#### [REQUIRED ACTION]
Please write out the lines of the data exactly, beginning with the first and ending with the line containing "de la data.*"; leave the pictures behind.

#### [DATA]
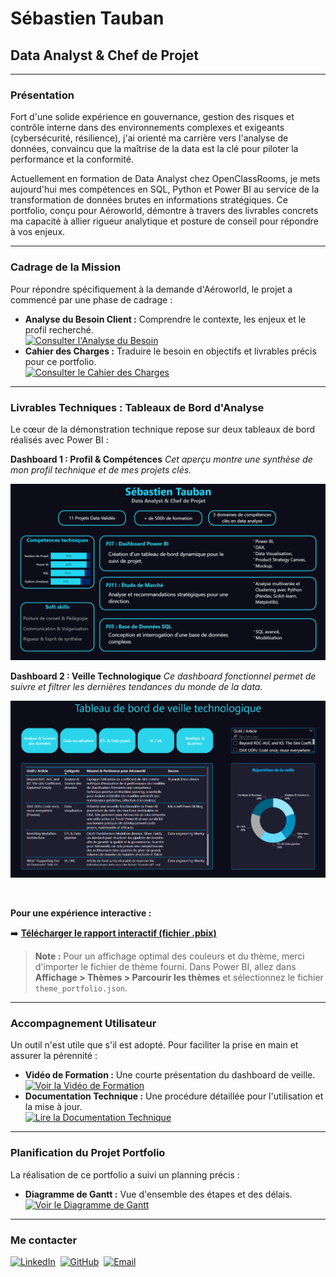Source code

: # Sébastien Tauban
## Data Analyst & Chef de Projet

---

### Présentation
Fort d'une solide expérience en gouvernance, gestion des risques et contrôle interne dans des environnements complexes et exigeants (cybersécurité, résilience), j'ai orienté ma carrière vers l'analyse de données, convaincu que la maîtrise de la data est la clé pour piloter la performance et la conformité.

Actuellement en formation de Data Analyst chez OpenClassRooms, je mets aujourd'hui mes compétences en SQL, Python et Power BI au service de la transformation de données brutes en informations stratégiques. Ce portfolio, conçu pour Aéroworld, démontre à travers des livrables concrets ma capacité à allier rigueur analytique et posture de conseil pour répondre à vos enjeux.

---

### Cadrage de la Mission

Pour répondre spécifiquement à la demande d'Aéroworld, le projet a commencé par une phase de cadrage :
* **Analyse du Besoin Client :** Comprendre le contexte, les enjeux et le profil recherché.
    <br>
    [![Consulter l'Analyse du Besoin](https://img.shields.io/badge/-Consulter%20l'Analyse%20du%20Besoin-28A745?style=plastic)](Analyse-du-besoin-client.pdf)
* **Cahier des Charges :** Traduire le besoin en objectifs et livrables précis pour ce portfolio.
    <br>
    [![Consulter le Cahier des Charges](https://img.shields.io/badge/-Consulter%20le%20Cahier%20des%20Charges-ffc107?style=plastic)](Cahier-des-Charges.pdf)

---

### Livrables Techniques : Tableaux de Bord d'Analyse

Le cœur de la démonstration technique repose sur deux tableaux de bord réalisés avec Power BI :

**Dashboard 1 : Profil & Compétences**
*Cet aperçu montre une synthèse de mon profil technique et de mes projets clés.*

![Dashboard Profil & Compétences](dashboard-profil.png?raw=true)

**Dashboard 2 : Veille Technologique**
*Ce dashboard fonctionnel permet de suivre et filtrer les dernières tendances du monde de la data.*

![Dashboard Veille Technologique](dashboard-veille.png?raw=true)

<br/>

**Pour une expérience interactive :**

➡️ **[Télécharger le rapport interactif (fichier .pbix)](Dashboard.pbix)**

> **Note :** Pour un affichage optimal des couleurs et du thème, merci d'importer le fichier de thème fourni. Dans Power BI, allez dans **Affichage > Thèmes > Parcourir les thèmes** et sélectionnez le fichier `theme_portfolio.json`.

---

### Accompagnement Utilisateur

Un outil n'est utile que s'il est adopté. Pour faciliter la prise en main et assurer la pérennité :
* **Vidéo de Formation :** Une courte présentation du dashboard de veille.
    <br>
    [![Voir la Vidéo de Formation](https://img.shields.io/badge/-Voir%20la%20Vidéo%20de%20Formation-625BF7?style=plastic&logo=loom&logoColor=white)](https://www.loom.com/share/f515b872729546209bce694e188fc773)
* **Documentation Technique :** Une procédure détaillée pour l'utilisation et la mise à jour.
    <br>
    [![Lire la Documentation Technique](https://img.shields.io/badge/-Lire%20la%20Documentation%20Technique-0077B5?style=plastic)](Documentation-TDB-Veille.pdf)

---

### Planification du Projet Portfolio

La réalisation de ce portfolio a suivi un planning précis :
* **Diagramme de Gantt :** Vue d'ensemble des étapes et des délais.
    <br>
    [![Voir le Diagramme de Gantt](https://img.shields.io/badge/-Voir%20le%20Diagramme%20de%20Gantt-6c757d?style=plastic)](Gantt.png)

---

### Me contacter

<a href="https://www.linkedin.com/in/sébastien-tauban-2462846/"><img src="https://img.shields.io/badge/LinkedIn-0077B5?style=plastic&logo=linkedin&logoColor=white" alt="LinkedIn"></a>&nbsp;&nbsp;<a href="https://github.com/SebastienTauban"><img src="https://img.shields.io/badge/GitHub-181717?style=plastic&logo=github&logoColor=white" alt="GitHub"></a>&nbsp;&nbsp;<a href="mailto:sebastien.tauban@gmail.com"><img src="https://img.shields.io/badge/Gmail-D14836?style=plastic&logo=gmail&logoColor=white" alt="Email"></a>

#### [EXERCISE SOLUTION]
Source code

: # Sébastien Tauban
## Data Analyst & Chef de Projet

---

### Présentation
Fort d'une solide expérience en gouvernance, gestion des risques et contrôle interne dans des environnements complexes et exigeants (cybersécurité, résilience), j'ai orienté ma carrière vers l'analyse de données, convaincu que la maîtrise de la data est la clé pour piloter la performance et la conformité.

Actuellement en formation de Data Analyst chez OpenClassRooms, je mets aujourd'hui mes compétences en SQL, Python et Power BI au service de la transformation de données brutes en informations stratégiques. Ce portfolio, conçu pour Aéroworld, démontre à travers des livrables concrets ma capacité à allier rigueur analytique et posture de conseil pour répondre à vos enjeux.

---

### Cadrage de la Mission

Pour répondre spécifiquement à la demande d'Aéroworld, le projet a commencé par une phase de cadrage :
* **Analyse du Besoin Client :** Comprendre le contexte, les enjeux et le profil recherché.
    <br>
    [![Consulter l'Analyse du Besoin](https://img.shields.io/badge/-Consulter%20l'Analyse%20du%20Besoin-28A745?style=plastic)](Analyse-du-besoin-client.pdf)
* **Cahier des Charges :** Traduire le besoin en objectifs et livrables précis pour ce portfolio.
    <br>
    [![Consulter le Cahier des Charges](https://img.shields.io/badge/-Consulter%20le%20Cahier%20des%20Charges-ffc107?style=plastic)](Cahier-des-Charges.pdf)

---

### Livrables Techniques : Tableaux de Bord d'Analyse

Le cœur de la démonstration technique repose sur deux tableaux de bord réalisés avec Power BI :

**Dashboard 1 : Profil & Compétences**
*Cet aperçu montre une synthèse de mon profil technique et de mes projets clés.*

![Dashboard Profil & Compétences](dashboard-profil.png?raw=true)

**Dashboard 2 : Veille Technologique**
*Ce dashboard fonctionnel permet de suivre et filtrer les dernières tendances du monde de la data.*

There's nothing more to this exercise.